* Record set:
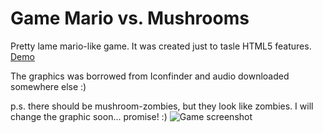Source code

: Game Mario vs. Mushrooms
=====================
Pretty lame mario-like game. It was created just to tasle HTML5 features.
[Demo](https://mario_vs_mushrooms_js-c9-stopster.c9.io/)

The graphics was borrowed from Iconfinder and audio downloaded somewhere else :)

p.s. there should be mushroom-zombies, but they look like zombies. I will change the graphic soon... promise! :)
![Game screenshot](http://i.imgur.com/e8EzF7l.png)
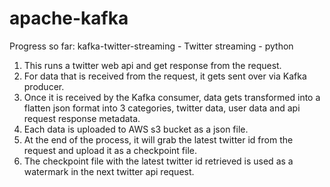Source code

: # apache-kafka
Progress so far: kafka-twitter-streaming - Twitter streaming - python
1) This runs a twitter web api and get response from the request.
2) For data that is received from the request, it gets sent over via Kafka producer.
3) Once it is received by the Kafka consumer, data gets transformed into a flatten json format into 3 categories, twitter data, user data and api request response metadata.
4) Each data is uploaded to AWS s3 bucket as a json file.
5) At the end of the process, it will grab the latest twitter id from the request and upload it as a checkpoint file.
6) The checkpoint file with the latest twitter id retrieved is used as a watermark in the next twitter api request.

* Exercise objective: Copy out every line of the listing that includes the string "json".

* Result below:
3) Once it is received by the Kafka consumer, data gets transformed into a flatten json format into 3 categories, twitter data, user data and api request response metadata.
4) Each data is uploaded to AWS s3 bucket as a json file.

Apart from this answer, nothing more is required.